Records drawn from a dataset
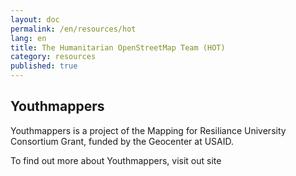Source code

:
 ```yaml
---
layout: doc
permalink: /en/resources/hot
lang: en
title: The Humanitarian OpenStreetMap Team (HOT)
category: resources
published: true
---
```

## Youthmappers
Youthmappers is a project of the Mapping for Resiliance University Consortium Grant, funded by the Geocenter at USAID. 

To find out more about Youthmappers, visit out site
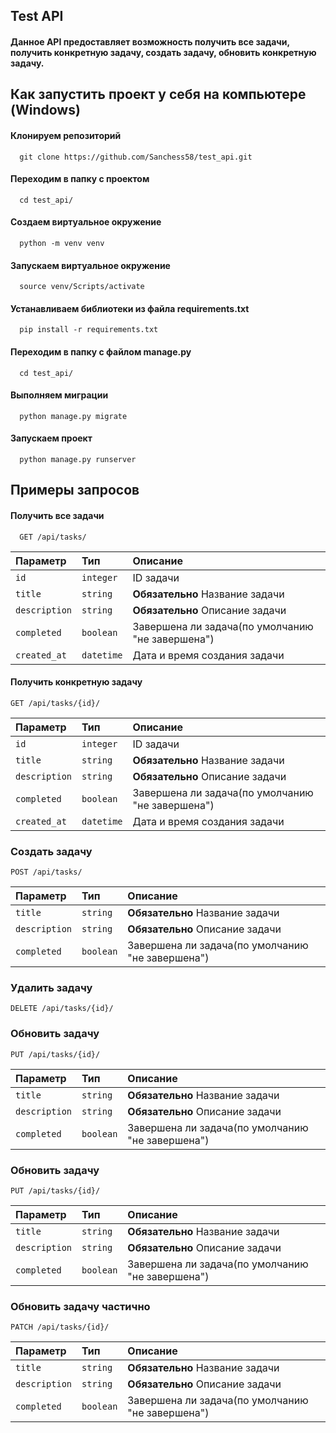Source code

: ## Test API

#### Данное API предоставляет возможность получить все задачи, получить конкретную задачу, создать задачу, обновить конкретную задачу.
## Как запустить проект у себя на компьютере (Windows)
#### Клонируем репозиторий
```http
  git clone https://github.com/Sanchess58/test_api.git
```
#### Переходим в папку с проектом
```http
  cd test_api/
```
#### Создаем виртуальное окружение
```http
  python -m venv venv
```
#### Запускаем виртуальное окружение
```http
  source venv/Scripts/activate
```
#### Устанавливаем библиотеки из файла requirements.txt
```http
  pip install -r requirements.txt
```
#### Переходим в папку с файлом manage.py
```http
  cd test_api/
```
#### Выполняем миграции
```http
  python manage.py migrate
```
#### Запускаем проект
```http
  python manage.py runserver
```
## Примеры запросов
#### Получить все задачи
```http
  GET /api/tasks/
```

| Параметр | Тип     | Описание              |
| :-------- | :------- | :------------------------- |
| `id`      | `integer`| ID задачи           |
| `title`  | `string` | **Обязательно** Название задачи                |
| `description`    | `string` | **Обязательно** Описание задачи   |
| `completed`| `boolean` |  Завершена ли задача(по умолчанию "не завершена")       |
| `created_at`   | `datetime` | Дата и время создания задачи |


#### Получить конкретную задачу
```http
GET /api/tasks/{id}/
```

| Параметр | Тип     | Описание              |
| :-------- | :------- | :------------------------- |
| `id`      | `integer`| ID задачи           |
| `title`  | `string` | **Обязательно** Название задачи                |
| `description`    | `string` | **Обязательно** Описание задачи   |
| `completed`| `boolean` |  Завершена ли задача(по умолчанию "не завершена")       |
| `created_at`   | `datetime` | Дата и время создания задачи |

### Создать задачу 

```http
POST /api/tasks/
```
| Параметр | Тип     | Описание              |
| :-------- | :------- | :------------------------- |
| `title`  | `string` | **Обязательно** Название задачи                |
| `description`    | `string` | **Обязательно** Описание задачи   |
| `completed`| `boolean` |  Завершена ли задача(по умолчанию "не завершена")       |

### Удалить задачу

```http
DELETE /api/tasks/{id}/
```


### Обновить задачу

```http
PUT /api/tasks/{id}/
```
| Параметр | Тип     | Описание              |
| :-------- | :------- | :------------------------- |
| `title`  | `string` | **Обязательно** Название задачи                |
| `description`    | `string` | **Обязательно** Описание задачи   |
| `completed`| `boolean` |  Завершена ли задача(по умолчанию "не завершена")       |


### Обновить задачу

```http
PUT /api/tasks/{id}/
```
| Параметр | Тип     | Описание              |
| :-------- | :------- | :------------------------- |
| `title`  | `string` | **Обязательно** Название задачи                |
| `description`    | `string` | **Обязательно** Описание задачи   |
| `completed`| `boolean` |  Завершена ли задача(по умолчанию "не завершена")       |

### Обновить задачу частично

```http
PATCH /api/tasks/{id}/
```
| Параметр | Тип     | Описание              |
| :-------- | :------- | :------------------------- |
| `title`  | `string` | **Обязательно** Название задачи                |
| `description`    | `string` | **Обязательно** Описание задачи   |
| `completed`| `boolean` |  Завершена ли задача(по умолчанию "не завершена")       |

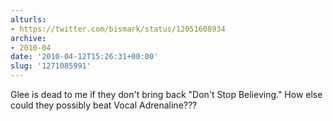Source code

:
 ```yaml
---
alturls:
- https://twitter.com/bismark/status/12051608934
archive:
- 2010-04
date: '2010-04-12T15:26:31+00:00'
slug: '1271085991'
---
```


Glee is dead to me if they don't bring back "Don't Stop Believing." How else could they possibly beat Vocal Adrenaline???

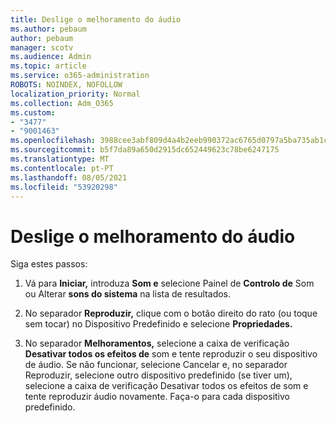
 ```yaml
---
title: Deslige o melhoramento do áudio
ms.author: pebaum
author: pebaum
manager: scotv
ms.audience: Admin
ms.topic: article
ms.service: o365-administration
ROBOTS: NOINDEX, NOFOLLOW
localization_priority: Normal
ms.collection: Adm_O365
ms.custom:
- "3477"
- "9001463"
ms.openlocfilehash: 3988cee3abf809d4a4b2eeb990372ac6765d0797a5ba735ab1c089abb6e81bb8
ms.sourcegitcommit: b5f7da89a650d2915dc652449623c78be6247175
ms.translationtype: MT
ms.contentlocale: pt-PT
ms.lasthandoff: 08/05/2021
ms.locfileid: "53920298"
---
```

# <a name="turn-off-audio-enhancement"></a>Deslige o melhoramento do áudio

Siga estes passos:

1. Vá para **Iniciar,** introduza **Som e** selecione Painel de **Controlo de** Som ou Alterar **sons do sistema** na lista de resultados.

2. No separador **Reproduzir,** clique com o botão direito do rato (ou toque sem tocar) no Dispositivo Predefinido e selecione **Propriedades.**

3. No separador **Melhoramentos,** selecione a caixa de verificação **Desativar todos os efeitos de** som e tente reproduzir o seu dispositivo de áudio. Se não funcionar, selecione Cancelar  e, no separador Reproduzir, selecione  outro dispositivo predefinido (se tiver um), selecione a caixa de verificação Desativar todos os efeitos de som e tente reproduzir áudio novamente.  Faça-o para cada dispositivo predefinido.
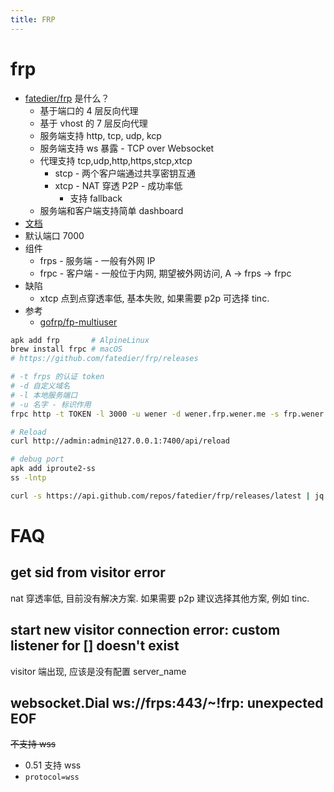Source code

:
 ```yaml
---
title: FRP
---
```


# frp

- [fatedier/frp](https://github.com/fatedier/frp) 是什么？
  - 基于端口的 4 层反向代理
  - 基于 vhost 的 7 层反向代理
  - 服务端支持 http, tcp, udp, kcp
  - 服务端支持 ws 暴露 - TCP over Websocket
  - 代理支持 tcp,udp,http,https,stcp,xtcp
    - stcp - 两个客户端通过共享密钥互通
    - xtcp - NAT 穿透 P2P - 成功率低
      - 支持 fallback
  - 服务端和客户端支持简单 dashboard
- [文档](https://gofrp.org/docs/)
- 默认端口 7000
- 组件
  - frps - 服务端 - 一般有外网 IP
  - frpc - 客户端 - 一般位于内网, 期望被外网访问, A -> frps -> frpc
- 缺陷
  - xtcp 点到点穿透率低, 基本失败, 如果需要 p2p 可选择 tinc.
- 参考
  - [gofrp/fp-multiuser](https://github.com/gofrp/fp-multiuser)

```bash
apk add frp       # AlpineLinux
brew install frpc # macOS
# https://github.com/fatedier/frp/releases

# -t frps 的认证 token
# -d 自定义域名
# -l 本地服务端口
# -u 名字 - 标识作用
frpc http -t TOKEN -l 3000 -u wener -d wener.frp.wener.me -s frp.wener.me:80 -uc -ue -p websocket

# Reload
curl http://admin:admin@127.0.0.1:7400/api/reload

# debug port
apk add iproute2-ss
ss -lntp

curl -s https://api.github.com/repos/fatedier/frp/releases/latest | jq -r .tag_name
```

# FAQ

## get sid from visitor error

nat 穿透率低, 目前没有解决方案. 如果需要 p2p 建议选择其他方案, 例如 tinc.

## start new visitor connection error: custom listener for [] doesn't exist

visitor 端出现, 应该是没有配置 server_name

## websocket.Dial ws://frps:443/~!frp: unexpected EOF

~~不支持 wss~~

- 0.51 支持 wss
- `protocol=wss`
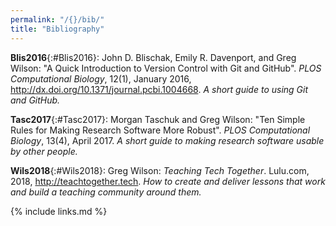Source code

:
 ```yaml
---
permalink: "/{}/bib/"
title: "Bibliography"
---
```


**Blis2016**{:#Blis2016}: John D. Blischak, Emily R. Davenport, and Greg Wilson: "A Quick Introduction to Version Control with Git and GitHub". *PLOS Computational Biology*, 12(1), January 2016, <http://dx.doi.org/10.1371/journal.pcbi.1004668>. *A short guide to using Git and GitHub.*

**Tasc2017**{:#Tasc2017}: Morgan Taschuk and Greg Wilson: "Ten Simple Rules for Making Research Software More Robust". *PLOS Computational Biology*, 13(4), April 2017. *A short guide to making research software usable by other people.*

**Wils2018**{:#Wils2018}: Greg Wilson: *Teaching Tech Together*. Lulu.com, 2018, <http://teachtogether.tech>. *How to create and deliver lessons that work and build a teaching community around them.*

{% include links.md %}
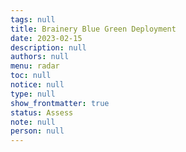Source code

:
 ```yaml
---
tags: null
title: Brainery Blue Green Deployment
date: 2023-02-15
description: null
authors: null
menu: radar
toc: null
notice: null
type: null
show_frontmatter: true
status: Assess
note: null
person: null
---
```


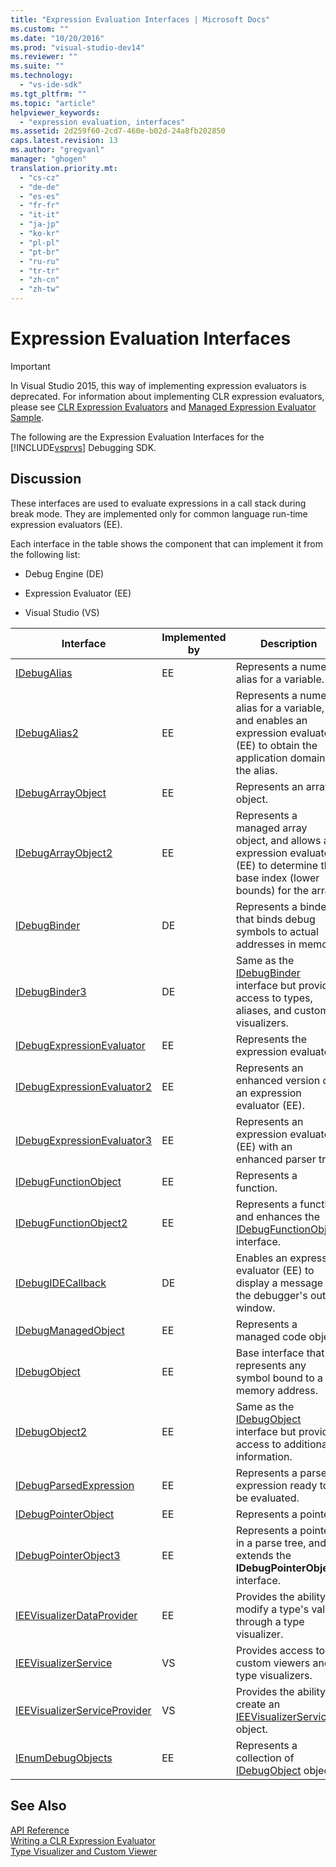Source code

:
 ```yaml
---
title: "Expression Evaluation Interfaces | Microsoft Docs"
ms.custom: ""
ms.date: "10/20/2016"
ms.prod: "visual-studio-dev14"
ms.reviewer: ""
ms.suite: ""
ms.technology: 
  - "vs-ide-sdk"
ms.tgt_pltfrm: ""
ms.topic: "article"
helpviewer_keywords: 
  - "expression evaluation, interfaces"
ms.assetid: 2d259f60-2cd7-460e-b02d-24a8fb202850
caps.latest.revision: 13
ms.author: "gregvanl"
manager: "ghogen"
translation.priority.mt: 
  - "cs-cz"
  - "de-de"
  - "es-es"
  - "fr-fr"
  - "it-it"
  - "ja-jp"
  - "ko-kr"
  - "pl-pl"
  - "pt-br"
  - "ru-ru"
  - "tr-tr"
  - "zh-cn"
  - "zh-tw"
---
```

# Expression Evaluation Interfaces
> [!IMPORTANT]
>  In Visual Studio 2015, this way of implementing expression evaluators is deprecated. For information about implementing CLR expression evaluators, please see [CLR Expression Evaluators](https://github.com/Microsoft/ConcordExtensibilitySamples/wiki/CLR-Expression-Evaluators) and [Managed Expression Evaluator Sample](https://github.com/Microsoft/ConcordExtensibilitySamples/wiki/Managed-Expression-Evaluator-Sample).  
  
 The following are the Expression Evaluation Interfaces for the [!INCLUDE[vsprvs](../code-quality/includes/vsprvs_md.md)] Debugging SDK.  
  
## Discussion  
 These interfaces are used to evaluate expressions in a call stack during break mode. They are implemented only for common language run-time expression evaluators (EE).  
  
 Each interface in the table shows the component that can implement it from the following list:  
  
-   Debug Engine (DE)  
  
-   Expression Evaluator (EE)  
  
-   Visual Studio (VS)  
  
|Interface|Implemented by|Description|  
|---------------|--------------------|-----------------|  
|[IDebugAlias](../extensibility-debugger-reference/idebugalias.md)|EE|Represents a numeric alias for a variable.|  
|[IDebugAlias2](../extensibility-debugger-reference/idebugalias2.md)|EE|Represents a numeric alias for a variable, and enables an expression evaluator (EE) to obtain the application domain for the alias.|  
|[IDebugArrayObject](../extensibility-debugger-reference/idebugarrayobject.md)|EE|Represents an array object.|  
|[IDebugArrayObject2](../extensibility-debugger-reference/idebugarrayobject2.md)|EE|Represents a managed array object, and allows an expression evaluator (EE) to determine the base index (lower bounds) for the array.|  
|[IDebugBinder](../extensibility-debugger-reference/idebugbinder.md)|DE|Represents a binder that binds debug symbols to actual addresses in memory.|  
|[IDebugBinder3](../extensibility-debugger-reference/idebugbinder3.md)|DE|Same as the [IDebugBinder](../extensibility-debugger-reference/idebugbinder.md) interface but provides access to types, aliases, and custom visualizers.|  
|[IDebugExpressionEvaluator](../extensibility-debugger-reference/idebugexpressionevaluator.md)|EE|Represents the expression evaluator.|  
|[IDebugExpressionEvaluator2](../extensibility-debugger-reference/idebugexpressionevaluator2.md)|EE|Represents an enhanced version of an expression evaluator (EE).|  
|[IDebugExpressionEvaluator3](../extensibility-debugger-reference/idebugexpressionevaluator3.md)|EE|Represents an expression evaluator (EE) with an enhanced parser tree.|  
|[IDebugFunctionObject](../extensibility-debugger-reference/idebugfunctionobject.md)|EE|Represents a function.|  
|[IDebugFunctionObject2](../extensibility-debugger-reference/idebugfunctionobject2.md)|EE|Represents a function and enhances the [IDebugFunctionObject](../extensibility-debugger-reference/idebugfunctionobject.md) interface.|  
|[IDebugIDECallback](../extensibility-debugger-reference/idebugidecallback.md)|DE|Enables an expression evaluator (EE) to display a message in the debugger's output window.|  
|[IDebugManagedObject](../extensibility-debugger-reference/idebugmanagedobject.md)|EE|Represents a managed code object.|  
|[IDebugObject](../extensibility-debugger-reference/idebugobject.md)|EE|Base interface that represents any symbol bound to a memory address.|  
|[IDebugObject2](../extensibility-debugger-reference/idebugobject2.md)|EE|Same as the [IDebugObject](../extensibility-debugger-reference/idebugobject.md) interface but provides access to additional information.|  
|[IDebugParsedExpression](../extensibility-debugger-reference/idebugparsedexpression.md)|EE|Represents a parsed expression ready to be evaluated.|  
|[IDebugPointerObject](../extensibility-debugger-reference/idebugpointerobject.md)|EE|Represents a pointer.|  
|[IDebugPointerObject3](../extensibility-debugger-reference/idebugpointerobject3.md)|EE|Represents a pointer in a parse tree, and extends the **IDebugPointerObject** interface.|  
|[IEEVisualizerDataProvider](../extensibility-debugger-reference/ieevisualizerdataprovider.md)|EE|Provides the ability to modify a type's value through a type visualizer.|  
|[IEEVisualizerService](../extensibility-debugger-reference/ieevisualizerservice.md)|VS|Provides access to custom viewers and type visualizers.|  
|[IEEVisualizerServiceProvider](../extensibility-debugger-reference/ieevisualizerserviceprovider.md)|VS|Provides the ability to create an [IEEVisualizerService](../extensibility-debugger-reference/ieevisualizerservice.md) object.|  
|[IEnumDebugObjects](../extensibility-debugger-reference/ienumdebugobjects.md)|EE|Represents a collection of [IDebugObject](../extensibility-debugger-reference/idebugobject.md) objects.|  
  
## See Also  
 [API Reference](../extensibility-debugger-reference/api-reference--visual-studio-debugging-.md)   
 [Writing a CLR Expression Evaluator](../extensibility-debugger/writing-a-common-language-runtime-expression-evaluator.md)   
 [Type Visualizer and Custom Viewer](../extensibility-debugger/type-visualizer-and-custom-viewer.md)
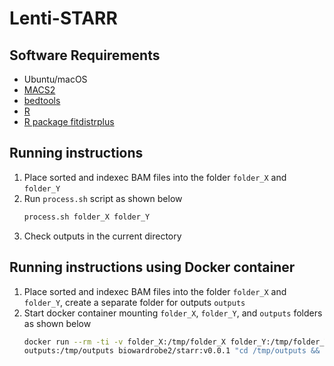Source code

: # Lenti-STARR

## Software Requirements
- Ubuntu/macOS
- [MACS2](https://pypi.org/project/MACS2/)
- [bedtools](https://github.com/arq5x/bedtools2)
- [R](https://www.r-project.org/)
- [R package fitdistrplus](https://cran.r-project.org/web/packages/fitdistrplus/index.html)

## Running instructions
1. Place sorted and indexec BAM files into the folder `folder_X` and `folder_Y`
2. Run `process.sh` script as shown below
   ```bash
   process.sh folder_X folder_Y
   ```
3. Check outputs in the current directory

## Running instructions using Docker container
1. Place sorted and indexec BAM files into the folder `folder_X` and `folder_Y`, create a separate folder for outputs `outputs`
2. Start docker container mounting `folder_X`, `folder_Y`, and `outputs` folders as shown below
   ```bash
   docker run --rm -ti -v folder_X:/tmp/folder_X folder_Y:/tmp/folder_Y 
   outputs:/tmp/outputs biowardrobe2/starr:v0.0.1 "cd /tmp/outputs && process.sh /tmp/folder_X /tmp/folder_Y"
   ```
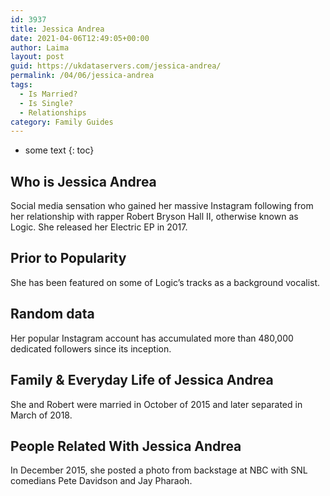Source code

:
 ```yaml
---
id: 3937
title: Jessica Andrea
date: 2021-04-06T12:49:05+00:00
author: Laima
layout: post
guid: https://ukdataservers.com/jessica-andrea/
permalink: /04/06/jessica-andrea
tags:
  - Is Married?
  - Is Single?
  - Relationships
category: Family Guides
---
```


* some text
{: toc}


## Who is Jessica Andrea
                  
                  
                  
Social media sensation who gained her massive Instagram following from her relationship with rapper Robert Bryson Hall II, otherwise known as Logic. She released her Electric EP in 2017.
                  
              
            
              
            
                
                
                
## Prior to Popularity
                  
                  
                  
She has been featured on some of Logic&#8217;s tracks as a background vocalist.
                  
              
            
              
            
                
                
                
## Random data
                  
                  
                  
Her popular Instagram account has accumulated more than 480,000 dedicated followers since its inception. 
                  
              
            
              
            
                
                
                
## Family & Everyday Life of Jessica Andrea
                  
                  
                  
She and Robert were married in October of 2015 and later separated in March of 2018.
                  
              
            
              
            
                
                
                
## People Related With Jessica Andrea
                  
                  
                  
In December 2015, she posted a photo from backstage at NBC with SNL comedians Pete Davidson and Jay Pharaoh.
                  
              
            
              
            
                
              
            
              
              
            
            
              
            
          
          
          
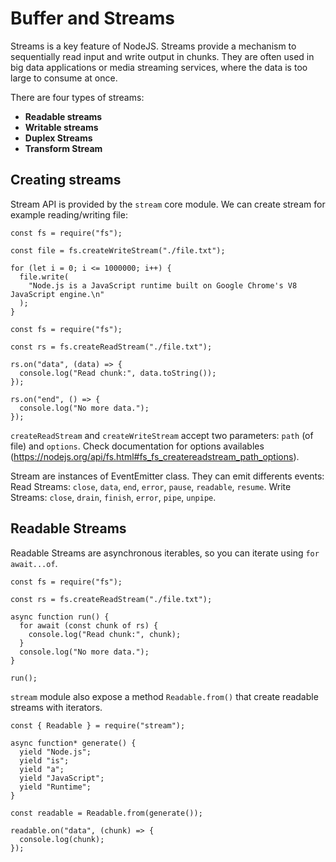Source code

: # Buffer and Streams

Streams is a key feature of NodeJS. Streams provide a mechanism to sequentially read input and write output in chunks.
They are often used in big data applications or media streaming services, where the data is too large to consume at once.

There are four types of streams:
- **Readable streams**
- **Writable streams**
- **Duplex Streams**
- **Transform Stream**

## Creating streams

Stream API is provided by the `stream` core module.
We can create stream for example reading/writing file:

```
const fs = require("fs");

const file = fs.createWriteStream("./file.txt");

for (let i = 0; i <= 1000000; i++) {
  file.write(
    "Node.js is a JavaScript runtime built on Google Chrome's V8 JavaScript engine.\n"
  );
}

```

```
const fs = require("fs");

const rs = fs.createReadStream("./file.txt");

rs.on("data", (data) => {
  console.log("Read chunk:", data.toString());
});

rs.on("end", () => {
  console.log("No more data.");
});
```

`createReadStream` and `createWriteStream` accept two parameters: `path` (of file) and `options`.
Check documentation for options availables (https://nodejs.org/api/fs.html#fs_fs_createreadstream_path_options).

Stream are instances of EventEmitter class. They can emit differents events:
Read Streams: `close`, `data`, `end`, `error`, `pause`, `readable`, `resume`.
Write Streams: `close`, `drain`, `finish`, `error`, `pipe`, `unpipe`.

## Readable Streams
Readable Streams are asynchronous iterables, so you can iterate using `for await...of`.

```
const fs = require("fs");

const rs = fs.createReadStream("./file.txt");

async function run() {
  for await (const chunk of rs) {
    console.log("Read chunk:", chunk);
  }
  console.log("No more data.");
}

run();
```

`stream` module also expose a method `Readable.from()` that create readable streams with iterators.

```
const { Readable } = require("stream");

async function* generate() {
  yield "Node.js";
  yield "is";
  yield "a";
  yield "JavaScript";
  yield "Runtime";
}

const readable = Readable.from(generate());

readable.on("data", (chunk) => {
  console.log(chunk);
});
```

Description of the task: Copy each line above where "Deslige" appears.

Answer space:
title: Deslige o melhoramento do áudio
# <a name="turn-off-audio-enhancement"></a>Deslige o melhoramento do áudio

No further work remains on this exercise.